Search code examples
pythonnormalizationnormal-distribution

Converting gaussian to histogram


I'm running a model of particles, and I want to have initial conditions for the particle locations mimicking a gaussian distribution. If I have N number of particles on 1D grid from -10 to 10, I want them to be distributed on the grid according to a gaussian with a known mean and standard deviation. It's basically creating a histogram where each bin width is 1 (the x-axis of locations resolution is 1), and the frequency of each bin should be how many particles are in it, which should all add up to N.

My strategy was to plot a gaussian function on the x-axis grid, and then just approximate the value of each point for the number of particles:

def gaussian(x, mu, sig):
    return 1./(np.sqrt(2.*np.pi)*sig)*np.exp(-np.power((x - mu)/sig, 2.)/2)

mean = 0
sigma = 1

x_values = np.arange(-10, 10, 1)
y = gaussian(x_values, mean, sigma)

However, I have normalization issues (the sum doesn't add up to N), and the number of particles in each point should be an integer (I thought about converting the y array to integers but again, because of the normalization issue I get a flat line).

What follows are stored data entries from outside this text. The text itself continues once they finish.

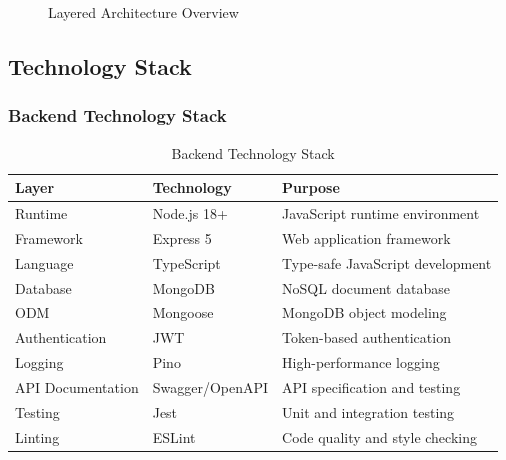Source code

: \begin{figure}[H]
\caption{Layered Architecture Overview}
\label{fig:layered-arch}
\end{figure}

\subsection{Technology Stack}

\subsubsection{Backend Technology Stack}
\begin{table}[H]
\centering
\small
\renewcommand{\arraystretch}{1.3}
\begin{tabularx}{\textwidth}{|l|l|>{\RaggedRight\arraybackslash}X|}
\hline
\textbf{Layer} & \textbf{Technology} & \textbf{Purpose} \\
\hline
Runtime & Node.js 18+ & JavaScript runtime environment \\
\hline
Framework & Express 5 & Web application framework \\
\hline
Language & TypeScript & Type-safe JavaScript development \\
\hline
Database & MongoDB & NoSQL document database \\
\hline
ODM & Mongoose & MongoDB object modeling \\
\hline
Authentication & JWT & Token-based authentication \\
\hline
Logging & Pino & High-performance logging \\
\hline
API Documentation & Swagger/OpenAPI & API specification and testing \\
\hline
Testing & Jest & Unit and integration testing \\
\hline
Linting & ESLint & Code quality and style checking \\
\hline
\end{tabularx}
\caption{Backend Technology Stack}
\label{tab:backend-stack}
\end{table}


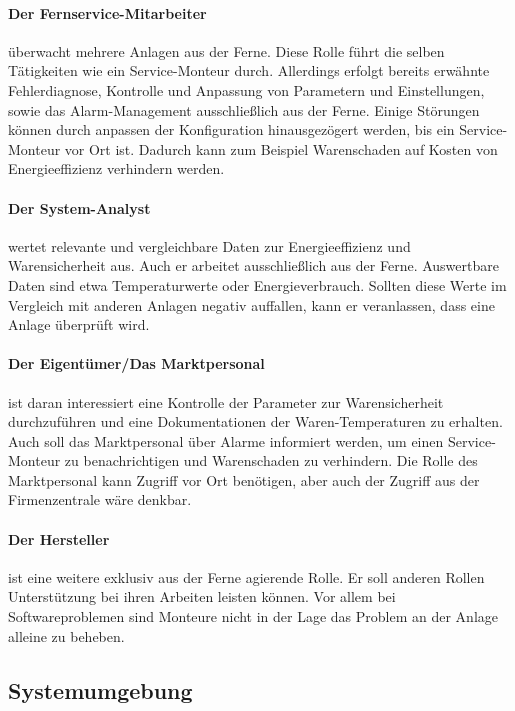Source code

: \documentclass[11pt,a4paper]{report}
\begin{document}
\paragraph{Der Fernservice-Mitarbeiter} überwacht mehrere Anlagen aus der Ferne. Diese Rolle führt die selben Tätigkeiten wie ein Service-Monteur durch. Allerdings erfolgt bereits erwähnte Fehlerdiagnose, Kontrolle und Anpassung von Parametern und Einstellungen, sowie das Alarm-Management ausschließlich aus der Ferne. Einige Störungen können durch anpassen der Konfiguration hinausgezögert werden, bis ein Service-Monteur vor Ort ist. Dadurch kann zum Beispiel Warenschaden auf Kosten von Energieeffizienz verhindern werden.

\paragraph{Der System-Analyst} wertet relevante und vergleichbare Daten zur Energieeffizienz und Warensicherheit aus. Auch er arbeitet ausschließlich aus der Ferne. Auswertbare Daten sind etwa Temperaturwerte oder Energieverbrauch. Sollten diese Werte im Vergleich mit anderen Anlagen negativ auffallen, kann er veranlassen, dass eine Anlage überprüft wird.

\paragraph{Der Eigentümer/Das Marktpersonal} ist daran interessiert eine Kontrolle der Parameter zur Warensicherheit durchzuführen und eine Dokumentationen der Waren-Temperaturen zu erhalten. Auch soll das Marktpersonal über Alarme informiert werden, um einen Service-Monteur zu benachrichtigen und Warenschaden zu verhindern. Die Rolle des Marktpersonal kann Zugriff vor Ort benötigen, aber auch der Zugriff aus der Firmenzentrale wäre denkbar.

\paragraph{Der Hersteller} ist eine weitere exklusiv aus der Ferne agierende Rolle. Er soll anderen Rollen Unterstützung bei ihren Arbeiten leisten können. Vor allem bei Softwareproblemen sind Monteure nicht in der Lage das Problem an der Anlage alleine zu beheben.

\subsection{Systemumgebung}
\end{document}
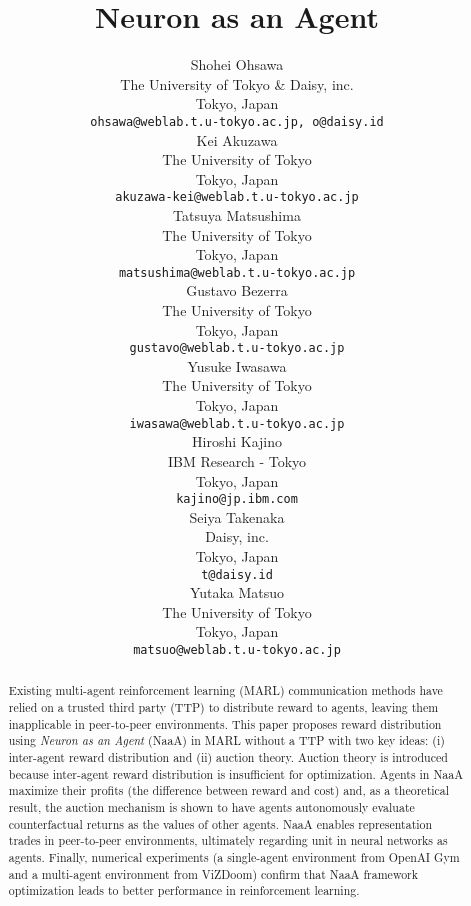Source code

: \documentclass{article} %
\title{Neuron as an Agent}
\author{Shohei Ohsawa \\
The University of Tokyo \& Daisy, inc.\\
Tokyo, Japan \\
\texttt{ohsawa@weblab.t.u-tokyo.ac.jp, o@daisy.id} \\
\AND
Kei Akuzawa \\
The University of Tokyo \\
Tokyo, Japan \\
\texttt{akuzawa-kei@weblab.t.u-tokyo.ac.jp} \\
\AND
Tatsuya Matsushima \\
The University of Tokyo \\
Tokyo, Japan \\
\texttt{matsushima@weblab.t.u-tokyo.ac.jp} \\
\AND
Gustavo Bezerra \\
The University of Tokyo \\
Tokyo, Japan \\
\texttt{gustavo@weblab.t.u-tokyo.ac.jp} \\
\AND
Yusuke Iwasawa \\
The University of Tokyo \\
Tokyo, Japan \\
\texttt{iwasawa@weblab.t.u-tokyo.ac.jp} \\
\AND
Hiroshi Kajino \\
IBM Research - Tokyo \\
Tokyo, Japan \\
\texttt{kajino@jp.ibm.com} \\
\AND
Seiya Takenaka \\
Daisy, inc. \\
Tokyo, Japan \\
\texttt{t@daisy.id} \\
\AND
Yutaka Matsuo \\
The University of Tokyo \\
Tokyo, Japan \\
\texttt{matsuo@weblab.t.u-tokyo.ac.jp} \\
}
\begin{document}
\maketitle

\begin{abstract}
Existing multi-agent reinforcement learning (MARL) communication methods have relied on a trusted third party (TTP) to distribute reward to agents, leaving them inapplicable in peer-to-peer environments. This paper proposes reward distribution using {\em Neuron as an Agent} (NaaA) in MARL without a TTP with two key ideas: (i) inter-agent reward distribution and (ii) auction theory. Auction theory is introduced because inter-agent reward distribution is insufficient for optimization. Agents in NaaA maximize their profits (the difference between reward and cost) and, as a theoretical result, the auction mechanism is shown to have agents autonomously evaluate counterfactual returns as the values of other agents. NaaA enables representation trades in peer-to-peer environments, ultimately regarding unit in neural networks as agents. Finally, numerical experiments (a single-agent environment from OpenAI Gym and a multi-agent environment from ViZDoom) confirm that NaaA framework optimization leads to better performance in reinforcement learning.
\end{abstract}











\end{document}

Usually, the problem is fitting a gaussian to histogram, but in my case, I need to do the reverse - and I couldn't find a solution for it yet. I will appreciate any help! Thank you!!!


Solution

  • You can use numpy.random.normal to sample this distribution. You can get N points inside range (-10, 10) that follows Gaussian distribution with the following code.

    import numpy as np
    import matplotlib.pyplot as plt
    
    N = 10000
    mean = 5
    sigma = 3
    
    bin_edges = np.arange(-10, 11, 1)
    x_values = (bin_edges[1:] + bin_edges[:-1]) / 2
    
    
    points = np.random.normal(mean, sigma, N * 10)
    mask = np.logical_and(points < 10, points > -10)
    points = points[mask]  # drop points outside range
    points = points[:N]  # only use the first N points
    y, _ = np.histogram(points, bins=bin_edges)
    
    
    plt.scatter(x_values, y)
    plt.show()
    

    The idea is to generate a lot of random numbers (10 N in the code), and ignores the points outside your desired range.